Seneca once again explained it best when talking about wealth:
“You ask what is the proper limit to a person’s wealth? First, having what is essential, and second, having what is enough.”Lucius Annaeus Seneca
Essential and enough are relative concepts, of course, but regardless, I find those words to be wise. If only Seneca had followed his own advice in his personal life…
Purpose and meaning
The following is another quote from Seneca (the last one, I promise).
“It is his spirit, and the perfection of his reason in that spirit. For man is a rational animal. Man’s ideal state is realized when he has fulfilled the purpose for which he was born. And what is it that reason demands of him? Something very easy -that he lives in accordance with his own nature.”Lucius Annaeus Seneca
This is one of my favourite quotes. The premise is, again, simple but powerful. We should all live in accordance with our nature, to who we really are.
We can only be happy if we listen to our inner voice, follow our dreams and live the life we are meant to live, not less, not more.
The problem is that we usually don’t know ourselves very well.
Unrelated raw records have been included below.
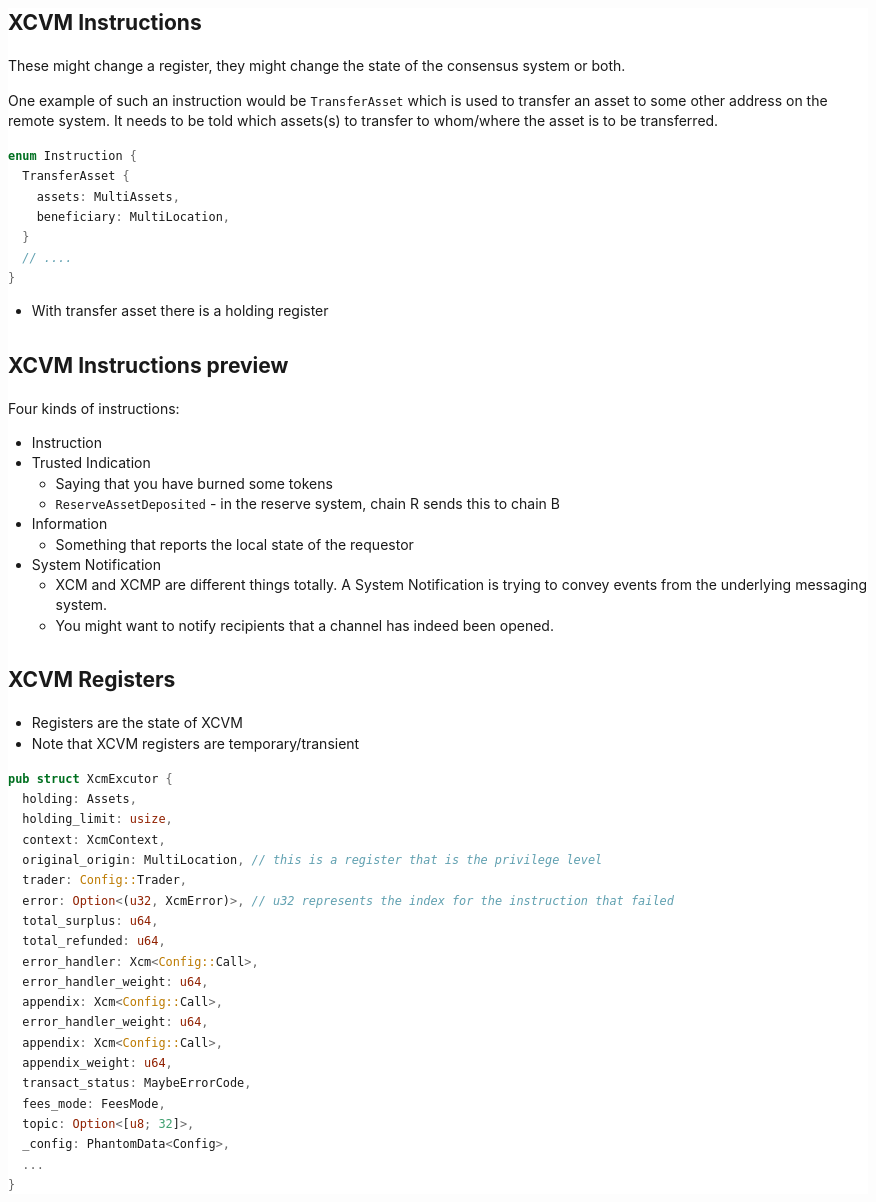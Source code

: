 ## XCVM Instructions

These might change a register, they might change the state of the consensus system or both.

One example of such an instruction would be `TransferAsset` which is used to transfer an asset to some other address on the remote system. It needs to be told which assets(s) to transfer to whom/where the asset is to be transferred.

```rust
enum Instruction {
  TransferAsset {
    assets: MultiAssets,
    beneficiary: MultiLocation,
  }
  // ....
}
```

- With transfer asset there is a holding register

## XCVM Instructions preview

Four kinds of instructions:
- Instruction
- Trusted Indication
  - Saying that you have burned some tokens
  - `ReserveAssetDeposited` - in the reserve system, chain R sends this to chain B
- Information
  - Something that reports the local state of the requestor
- System Notification
  - XCM and XCMP are different things totally. A System Notification is trying to convey events from the underlying messaging system.
  - You might want to notify recipients that a channel has indeed been opened.

## XCVM Registers

- Registers are the state of XCVM
- Note that XCVM registers are temporary/transient

```rust
pub struct XcmExcutor {
  holding: Assets,
  holding_limit: usize,
  context: XcmContext,
  original_origin: MultiLocation, // this is a register that is the privilege level
  trader: Config::Trader,
  error: Option<(u32, XcmError)>, // u32 represents the index for the instruction that failed
  total_surplus: u64,
  total_refunded: u64,
  error_handler: Xcm<Config::Call>,
  error_handler_weight: u64,
  appendix: Xcm<Config::Call>,
  error_handler_weight: u64,
  appendix: Xcm<Config::Call>,
  appendix_weight: u64,
  transact_status: MaybeErrorCode,
  fees_mode: FeesMode,
  topic: Option<[u8; 32]>,
  _config: PhantomData<Config>,
  ...
}
```
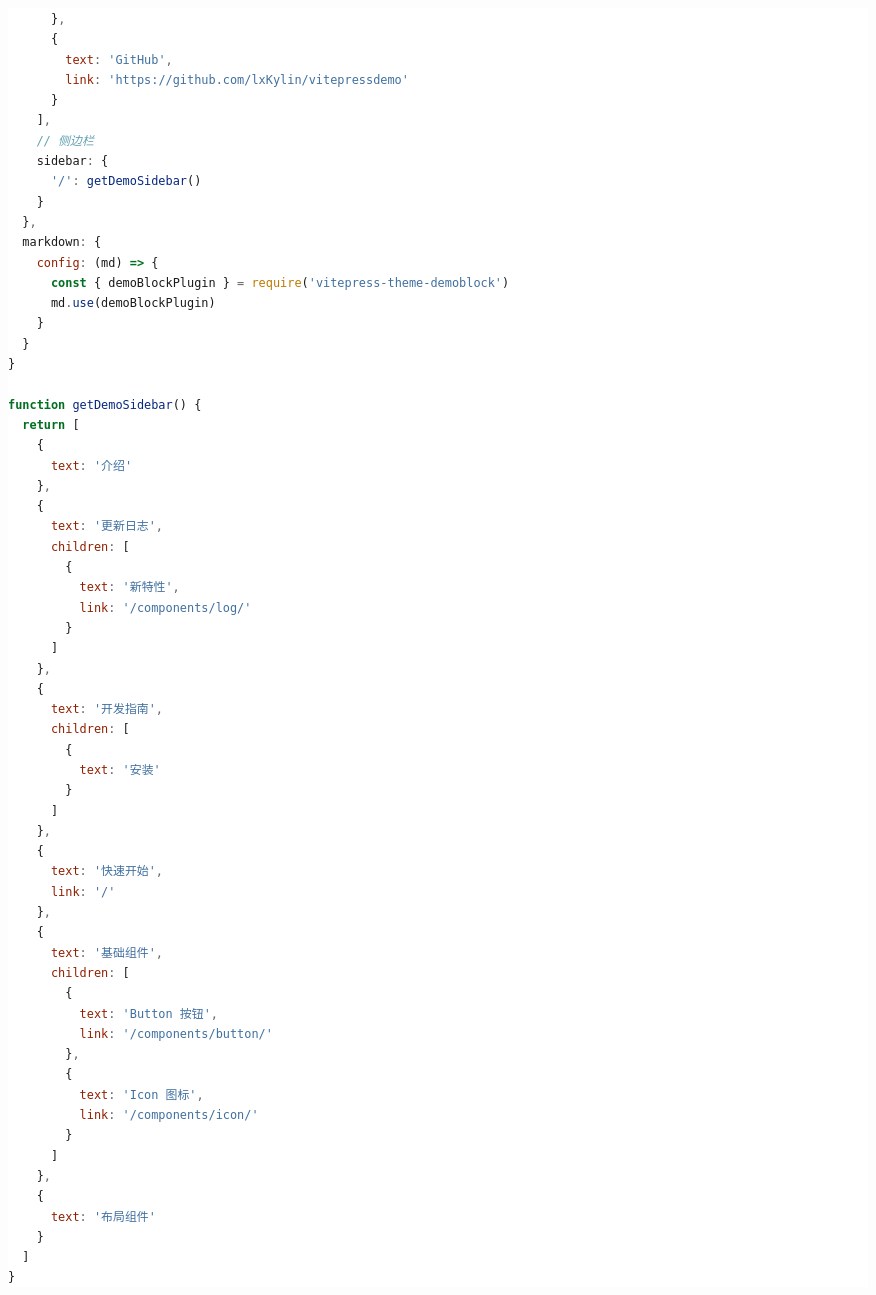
 ```js
      },
      {
        text: 'GitHub',
        link: 'https://github.com/lxKylin/vitepressdemo'
      }
    ],
    // 侧边栏
    sidebar: {
      '/': getDemoSidebar()
    }
  },
  markdown: {
    config: (md) => {
      const { demoBlockPlugin } = require('vitepress-theme-demoblock')
      md.use(demoBlockPlugin)
    }
  }
}

function getDemoSidebar() {
  return [
    {
      text: '介绍'
    },
    {
      text: '更新日志',
      children: [
        {
          text: '新特性',
          link: '/components/log/'
        }
      ]
    },
    {
      text: '开发指南',
      children: [
        {
          text: '安装'
        }
      ]
    },
    {
      text: '快速开始',
      link: '/'
    },
    {
      text: '基础组件',
      children: [
        {
          text: 'Button 按钮',
          link: '/components/button/'
        },
        {
          text: 'Icon 图标',
          link: '/components/icon/'
        }
      ]
    },
    {
      text: '布局组件'
    }
  ]
}
```
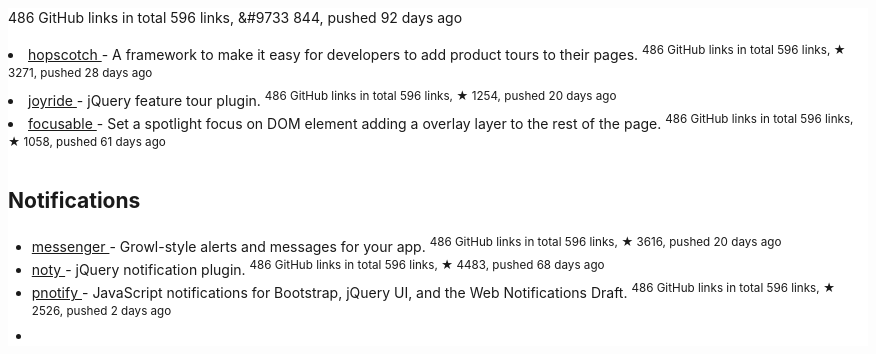    486 GitHub links in total 596 links, &#9733 844, pushed 92 days ago
  </sup>
 </li>
 <li>
  <a href="https://github.com/linkedin/hopscotch">
   hopscotch
  </a>
  - A framework to make it easy for developers to add product tours to their pages.
  <sup>
   486 GitHub links in total 596 links, &#9733 3271, pushed 28 days ago
  </sup>
 </li>
 <li>
  <a href="https://github.com/zurb/joyride">
   joyride
  </a>
  - jQuery feature tour plugin.
  <sup>
   486 GitHub links in total 596 links, &#9733 1254, pushed 20 days ago
  </sup>
 </li>
 <li>
  <a href="https://github.com/zzarcon/focusable">
   focusable
  </a>
  - Set a spotlight focus on DOM element adding a overlay layer to the rest of the page.
  <sup>
   486 GitHub links in total 596 links, &#9733 1058, pushed 61 days ago
  </sup>
 </li>
</ul>
<h2>
 Notifications
</h2>
<ul>
 <li>
  <a href="https://github.com/HubSpot/messenger">
   messenger
  </a>
  - Growl-style alerts and messages for your app.
  <sup>
   486 GitHub links in total 596 links, &#9733 3616, pushed 20 days ago
  </sup>
 </li>
 <li>
  <a href="https://github.com/needim/noty">
   noty
  </a>
  - jQuery notification plugin.
  <sup>
   486 GitHub links in total 596 links, &#9733 4483, pushed 68 days ago
  </sup>
 </li>
 <li>
  <a href="https://github.com/sciactive/pnotify">
   pnotify
  </a>
  - JavaScript notifications for Bootstrap, jQuery UI, and the Web Notifications Draft.
  <sup>
   486 GitHub links in total 596 links, &#9733 2526, pushed 2 days ago
  </sup>
 </li>
 <li>
  <a href="https://github.com/CodeSeven/toastr">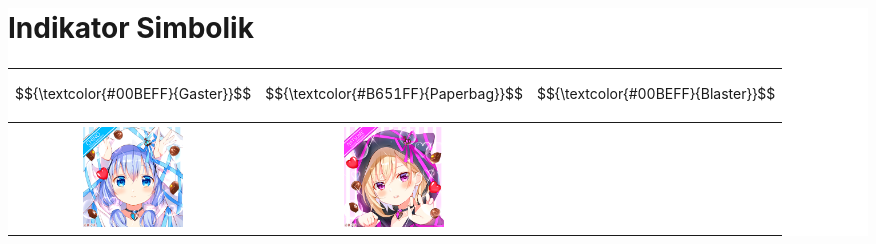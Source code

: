 # Indikator Simbolik
<div align="center"><table style="margin-left: auto; margin-right: auto;">
  <tr><td><p align="center">
    $${\textcolor{#00BEFF}{Gaster}}$$
  </p></td><td><p align="center">
    $${\textcolor{#B651FF}{Paperbag}}$$
  </p></td><td><p align="center">
    $${\textcolor{#00BEFF}{Blaster}}$$
  </p></td></tr><tr><th><a href="https://github.com/Minecube1510/s4mpl3_m3m0ry/blob/main/A1-Main_Samples/a1_B001-KR_Gaster/a001_By-KR_Gaster.md">
    <img src="https://github.com/Minecube1510/s4mpl3_m3m0ry/blob/main/B1-Main_Images_Storage/B1.001-BTC_Symbols/a01_GFB.png", width="100">
  </a></th><th><a href="https://github.com/Minecube1510/s4mpl3_m3m0ry/blob/main/A1-Main_Samples/a1_B001-KR_Gaster/b15_T015-Gaster_Paperbag/b015-BTC_GPa.md">
    <img src="https://github.com/Minecube1510/s4mpl3_m3m0ry/blob/main/B1-Main_Images_Storage/B1.001-BTC_Symbols/e05_HuPaWi.png", width="100">
  </a></th><th>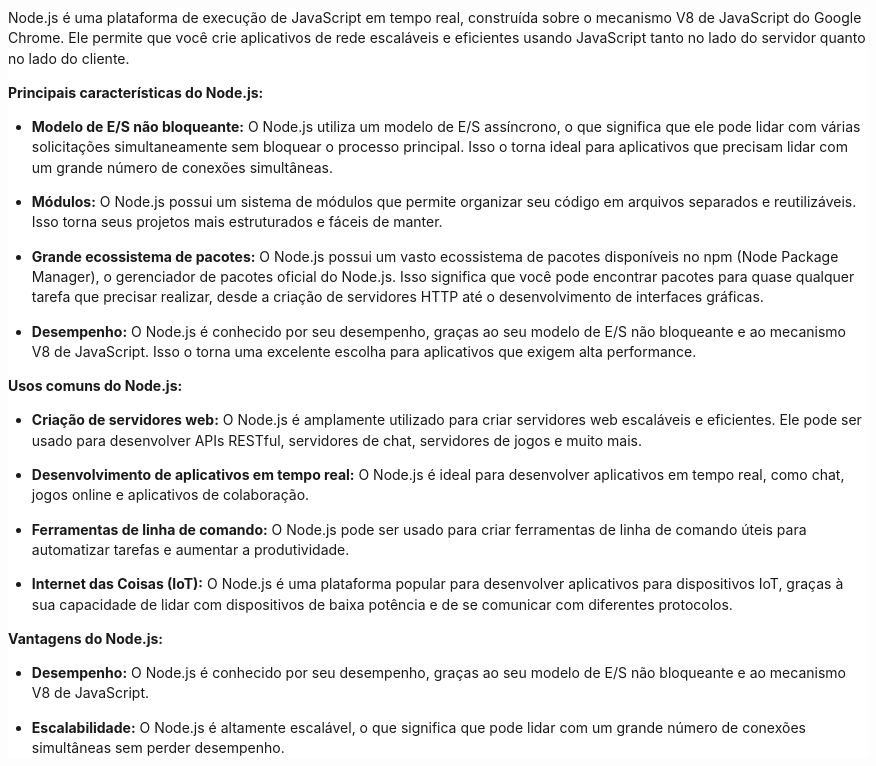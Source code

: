 Node.js é uma plataforma de execução de JavaScript em tempo real,
construída sobre o mecanismo V8 de JavaScript do Google Chrome. Ele
permite que você crie aplicativos de rede escaláveis e eficientes usando
JavaScript tanto no lado do servidor quanto no lado do cliente.

**Principais características do Node.js:**

-   **Modelo de E/S não bloqueante:** O Node.js utiliza um modelo de E/S
    assíncrono, o que significa que ele pode lidar com várias
    solicitações simultaneamente sem bloquear o processo principal. Isso
    o torna ideal para aplicativos que precisam lidar com um grande
    número de conexões simultâneas.

-   **Módulos:** O Node.js possui um sistema de módulos que permite
    organizar seu código em arquivos separados e reutilizáveis. Isso
    torna seus projetos mais estruturados e fáceis de manter.

-   **Grande ecossistema de pacotes:** O Node.js possui um vasto
    ecossistema de pacotes disponíveis no npm (Node Package Manager), o
    gerenciador de pacotes oficial do Node.js. Isso significa que você
    pode encontrar pacotes para quase qualquer tarefa que precisar
    realizar, desde a criação de servidores HTTP até o desenvolvimento
    de interfaces gráficas.

-   **Desempenho:** O Node.js é conhecido por seu desempenho, graças ao
    seu modelo de E/S não bloqueante e ao mecanismo V8 de JavaScript.
    Isso o torna uma excelente escolha para aplicativos que exigem alta
    performance.

**Usos comuns do Node.js:**

-   **Criação de servidores web:** O Node.js é amplamente utilizado para
    criar servidores web escaláveis e eficientes. Ele pode ser usado
    para desenvolver APIs RESTful, servidores de chat, servidores de
    jogos e muito mais.

-   **Desenvolvimento de aplicativos em tempo real:** O Node.js é ideal
    para desenvolver aplicativos em tempo real, como chat, jogos online
    e aplicativos de colaboração.

-   **Ferramentas de linha de comando:** O Node.js pode ser usado para
    criar ferramentas de linha de comando úteis para automatizar tarefas
    e aumentar a produtividade.

-   **Internet das Coisas (IoT):** O Node.js é uma plataforma popular
    para desenvolver aplicativos para dispositivos IoT, graças à sua
    capacidade de lidar com dispositivos de baixa potência e de se
    comunicar com diferentes protocolos.

**Vantagens do Node.js:**

-   **Desempenho:** O Node.js é conhecido por seu desempenho, graças ao
    seu modelo de E/S não bloqueante e ao mecanismo V8 de JavaScript.

-   **Escalabilidade:** O Node.js é altamente escalável, o que significa
    que pode lidar com um grande número de conexões simultâneas sem
    perder desempenho.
That’s why the first step towards happiness and fulfilment must be self-discovery and self-awareness. Know thyself, and then live your life according to your nature, to who you really are, not to what society or others dictate.
An empowering philosophy of life
I like Stoicism because it is an empowering philosophy of life.
Its basic premise is that we, as human beings, have all the necessary tools to live a fulfilling life. It all depends on us. There is nowhere to hide, nobody to blame.
I find this liberating and empowering.
Stoicism doesn’t pretend to change the world, only the individuals populating it.
We don’t need to change the world to be happy, only our mindset and outlook towards it. You can suffer and have considerable drawbacks, we all have them, but still be happy if you look at things the right way.
Stoicism helps you do this.
For an ancient philosophy in vogue more than two thousand years ago, it is today more relevant than ever. It has the necessary elements to continue being relevant and helpful for centuries and millennia to come. It will continue being relevant and valuable as long as humans are around, as it touches upon some of our most basic human needs to achieve a fulfilling and happy life.
Become a modern Stoic, and you will be happier and more content for it.